[Provided records]:
---*---
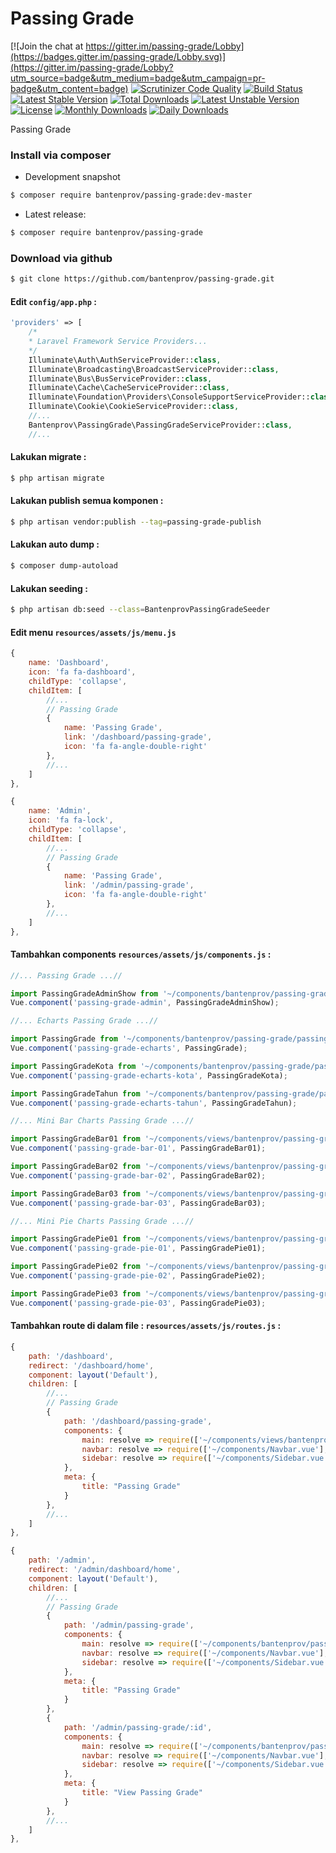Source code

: # Passing Grade

[![Join the chat at https://gitter.im/passing-grade/Lobby](https://badges.gitter.im/passing-grade/Lobby.svg)](https://gitter.im/passing-grade/Lobby?utm_source=badge&utm_medium=badge&utm_campaign=pr-badge&utm_content=badge)
[![Scrutinizer Code Quality](https://scrutinizer-ci.com/g/bantenprov/passing-grade/badges/quality-score.png?b=master)](https://scrutinizer-ci.com/g/bantenprov/passing-grade/?branch=master)
[![Build Status](https://scrutinizer-ci.com/g/bantenprov/passing-grade/badges/build.png?b=master)](https://scrutinizer-ci.com/g/bantenprov/passing-grade/build-status/master)
[![Latest Stable Version](https://poser.pugx.org/bantenprov/passing-grade/v/stable)](https://packagist.org/packages/bantenprov/passing-grade)
[![Total Downloads](https://poser.pugx.org/bantenprov/passing-grade/downloads)](https://packagist.org/packages/bantenprov/passing-grade)
[![Latest Unstable Version](https://poser.pugx.org/bantenprov/passing-grade/v/unstable)](https://packagist.org/packages/bantenprov/passing-grade)
[![License](https://poser.pugx.org/bantenprov/passing-grade/license)](https://packagist.org/packages/bantenprov/passing-grade)
[![Monthly Downloads](https://poser.pugx.org/bantenprov/passing-grade/d/monthly)](https://packagist.org/packages/bantenprov/passing-grade)
[![Daily Downloads](https://poser.pugx.org/bantenprov/passing-grade/d/daily)](https://packagist.org/packages/bantenprov/passing-grade)

Passing Grade

### Install via composer

- Development snapshot

```bash
$ composer require bantenprov/passing-grade:dev-master
```

- Latest release:

```bash
$ composer require bantenprov/passing-grade
```

### Download via github

```bash
$ git clone https://github.com/bantenprov/passing-grade.git
```

#### Edit `config/app.php` :

```php
'providers' => [
    /*
    * Laravel Framework Service Providers...
    */
    Illuminate\Auth\AuthServiceProvider::class,
    Illuminate\Broadcasting\BroadcastServiceProvider::class,
    Illuminate\Bus\BusServiceProvider::class,
    Illuminate\Cache\CacheServiceProvider::class,
    Illuminate\Foundation\Providers\ConsoleSupportServiceProvider::class,
    Illuminate\Cookie\CookieServiceProvider::class,
    //...
    Bantenprov\PassingGrade\PassingGradeServiceProvider::class,
    //...
```

#### Lakukan migrate :

```bash
$ php artisan migrate
```

#### Lakukan publish semua komponen :

```bash
$ php artisan vendor:publish --tag=passing-grade-publish
```

#### Lakukan auto dump :

```bash
$ composer dump-autoload
```

#### Lakukan seeding :

```bash
$ php artisan db:seed --class=BantenprovPassingGradeSeeder
```

#### Edit menu `resources/assets/js/menu.js`

```javascript
{
    name: 'Dashboard',
    icon: 'fa fa-dashboard',
    childType: 'collapse',
    childItem: [
        //...
        // Passing Grade
        {
            name: 'Passing Grade',
            link: '/dashboard/passing-grade',
            icon: 'fa fa-angle-double-right'
        },
        //...
    ]
},
```

```javascript
{
    name: 'Admin',
    icon: 'fa fa-lock',
    childType: 'collapse',
    childItem: [
        //...
        // Passing Grade
        {
            name: 'Passing Grade',
            link: '/admin/passing-grade',
            icon: 'fa fa-angle-double-right'
        },
        //...
    ]
},
```

#### Tambahkan components `resources/assets/js/components.js` :

```javascript
//... Passing Grade ...//

import PassingGradeAdminShow from '~/components/bantenprov/passing-grade/passing-grade/PassingGradeAdmin.show.vue';
Vue.component('passing-grade-admin', PassingGradeAdminShow);

//... Echarts Passing Grade ...//

import PassingGrade from '~/components/bantenprov/passing-grade/passing-grade/PassingGrade.chart.vue';
Vue.component('passing-grade-echarts', PassingGrade);

import PassingGradeKota from '~/components/bantenprov/passing-grade/passing-grade/PassingGradeKota.chart.vue';
Vue.component('passing-grade-echarts-kota', PassingGradeKota);

import PassingGradeTahun from '~/components/bantenprov/passing-grade/passing-grade/PassingGradeTahun.chart.vue';
Vue.component('passing-grade-echarts-tahun', PassingGradeTahun);

//... Mini Bar Charts Passing Grade ...//

import PassingGradeBar01 from '~/components/views/bantenprov/passing-grade/passing-grade/PassingGradeBar01.vue';
Vue.component('passing-grade-bar-01', PassingGradeBar01);

import PassingGradeBar02 from '~/components/views/bantenprov/passing-grade/passing-grade/PassingGradeBar02.vue';
Vue.component('passing-grade-bar-02', PassingGradeBar02);

import PassingGradeBar03 from '~/components/views/bantenprov/passing-grade/passing-grade/PassingGradeBar03.vue';
Vue.component('passing-grade-bar-03', PassingGradeBar03);

//... Mini Pie Charts Passing Grade ...//

import PassingGradePie01 from '~/components/views/bantenprov/passing-grade/passing-grade/PassingGradePie01.vue';
Vue.component('passing-grade-pie-01', PassingGradePie01);

import PassingGradePie02 from '~/components/views/bantenprov/passing-grade/passing-grade/PassingGradePie02.vue';
Vue.component('passing-grade-pie-02', PassingGradePie02);

import PassingGradePie03 from '~/components/views/bantenprov/passing-grade/passing-grade/PassingGradePie03.vue';
Vue.component('passing-grade-pie-03', PassingGradePie03);
```

#### Tambahkan route di dalam file : `resources/assets/js/routes.js` :

```javascript
{
    path: '/dashboard',
    redirect: '/dashboard/home',
    component: layout('Default'),
    children: [
        //...
        // Passing Grade
        {
            path: '/dashboard/passing-grade',
            components: {
                main: resolve => require(['~/components/views/bantenprov/passing-grade/passing-grade/PassingGradeDashboard.vue'], resolve),
                navbar: resolve => require(['~/components/Navbar.vue'], resolve),
                sidebar: resolve => require(['~/components/Sidebar.vue'], resolve)
            },
            meta: {
                title: "Passing Grade"
            }
        },
        //...
    ]
},
```

```javascript
{
    path: '/admin',
    redirect: '/admin/dashboard/home',
    component: layout('Default'),
    children: [
        //...
        // Passing Grade
        {
            path: '/admin/passing-grade',
            components: {
                main: resolve => require(['~/components/bantenprov/passing-grade/passing-grade/PassingGrade.index.vue'], resolve),
                navbar: resolve => require(['~/components/Navbar.vue'], resolve),
                sidebar: resolve => require(['~/components/Sidebar.vue'], resolve)
            },
            meta: {
                title: "Passing Grade"
            }
        },
        {
            path: '/admin/passing-grade/:id',
            components: {
                main: resolve => require(['~/components/bantenprov/passing-grade/passing-grade/PassingGrade.show.vue'], resolve),
                navbar: resolve => require(['~/components/Navbar.vue'], resolve),
                sidebar: resolve => require(['~/components/Sidebar.vue'], resolve)
            },
            meta: {
                title: "View Passing Grade"
            }
        },
        //...
    ]
},
```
---*---
[Problem to work on]: Go through the listing above and return each line that includes the word "Latest".

[Solution]:
[![Latest Stable Version](https://poser.pugx.org/bantenprov/passing-grade/v/stable)](https://packagist.org/packages/bantenprov/passing-grade)
[![Latest Unstable Version](https://poser.pugx.org/bantenprov/passing-grade/v/unstable)](https://packagist.org/packages/bantenprov/passing-grade)
- Latest release:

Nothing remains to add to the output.